Based upon that conclusion, the majority held:
Consistent with the rationale undergirding our prior precedent, we conclude that these circumstances fully support this Court’s decision to exercise its discretion to retain jurisdiction over and decide the merits of this important case. To adopt the dissent’s interpretation of rule 9.350(a)—that the act of the parties’ stipulation for dismissal is binding on the Court—would require us to recede from our past decisions recognizing just the opposite. Instead, we adhere to our precedent and, accordingly, exercise our discretion to deny the parties leave to dismiss this review proceeding.
The dissent began: 
Florida Rule of Appellate Procedure 9.350(a) provides that “[w]hen any cause pending in the court is settled before a decision on the merits, the parties shall immediately notify the court by filing a signed stipulation for dismissal.” The rule does not appear to contemplate that such a stipulation for dismissal is subject to disapproval by the Court. The very designation “stipulation for dismissal”—as opposed to “motion for dismissal”—suggests that the act of the parties is dispositive. The committee note to the rule recognizes that dismissal of the case is the clerk’s ministerial duty: “On the filing of a stipulation of dismissal, the clerk of the court will dismiss the case as to the parties signing the stipulation.”.....

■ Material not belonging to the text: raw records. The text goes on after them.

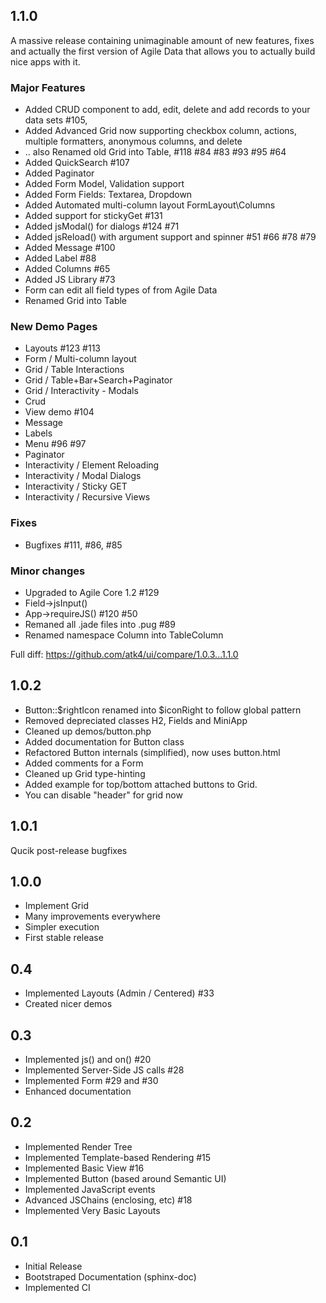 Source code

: ## 1.1.0

A massive release containing unimaginable amount of new features, fixes and actually the first version
of Agile Data that allows you to actually build nice apps with it.

### Major Features
- Added CRUD component to add, edit, delete and add records to your data sets #105, 
- Added Advanced Grid now supporting checkbox column, actions, multiple formatters, anonymous columns, and delete
- .. also Renamed old Grid into Table, #118 #84 #83 #93 #95 #64
- Added QuickSearch #107 
- Added Paginator
- Added Form Model, Validation support
- Added Form Fields: Textarea, Dropdown
- Added Automated multi-column layout FormLayout\Columns
- Added support for stickyGet #131
- Added jsModal() for dialogs #124 #71
- Added jsReload() with argument support and spinner #51 #66 #78 #79 
- Added Message #100
- Added Label #88
- Added Columns #65
- Added JS Library #73
- Form can edit all field types of from Agile Data
- Renamed Grid into Table

### New Demo Pages
 - Layouts #123 #113
 - Form / Multi-column layout
 - Grid / Table Interactions
 - Grid / Table+Bar+Search+Paginator
 - Grid / Interactivity - Modals
 - Crud
 - View demo #104
 - Message
 - Labels
 - Menu #96 #97 
 - Paginator
 - Interactivity / Element Reloading
 - Interactivity / Modal Dialogs
 - Interactivity / Sticky GET
 - Interactivity / Recursive Views

### Fixes
- Bugfixes #111, #86, #85

### Minor changes
- Upgraded to Agile Core 1.2 #129
- Field->jsInput()
- App->requireJS() #120 #50
- Remaned all .jade files into .pug #89
- Renamed namespace Column into TableColumn

Full diff: https://github.com/atk4/ui/compare/1.0.3...1.1.0

## 1.0.2

* Button::$rightIcon renamed into $iconRight to follow global pattern
* Removed depreciated classes H2, Fields and MiniApp
* Cleaned up demos/button.php
* Added documentation for Button class
* Refactored Button internals (simplified), now uses button.html
* Added comments for a Form
* Cleaned up Grid type-hinting
* Added example for top/bottom attached buttons to Grid.
* You can disable "header" for grid now

## 1.0.1

Qucik post-release bugfixes

## 1.0.0

* Implement Grid
* Many improvements everywhere
* Simpler execution
* First stable release

## 0.4

* Implemented Layouts (Admin / Centered) #33
* Created nicer demos

## 0.3

* Implemented js() and on() #20
* Implemented Server-Side JS calls #28
* Implemented Form #29 and #30
* Enhanced documentation

## 0.2

* Implemented Render Tree
* Implemented Template-based Rendering #15
* Implemented Basic View #16
* Implemented Button (based around Semantic UI)
* Implemented JavaScript events
* Advanced JSChains (enclosing, etc) #18
* Implemented Very Basic Layouts

## 0.1

* Initial Release
* Bootstraped Documentation (sphinx-doc)
* Implemented CI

Under the Florida Constitution, this Court does not have the power to reach out and grab cases that we deem worthy of our attention. Nor should we exercise the power to grasp a case which has been brought to the Court but which the parties wish to dismiss before it has ever been considered by the Court on the merits. In doing so, we step beyond the proper role of an appellate court to adjudicate those cases that are properly presented to it by a party seeking review.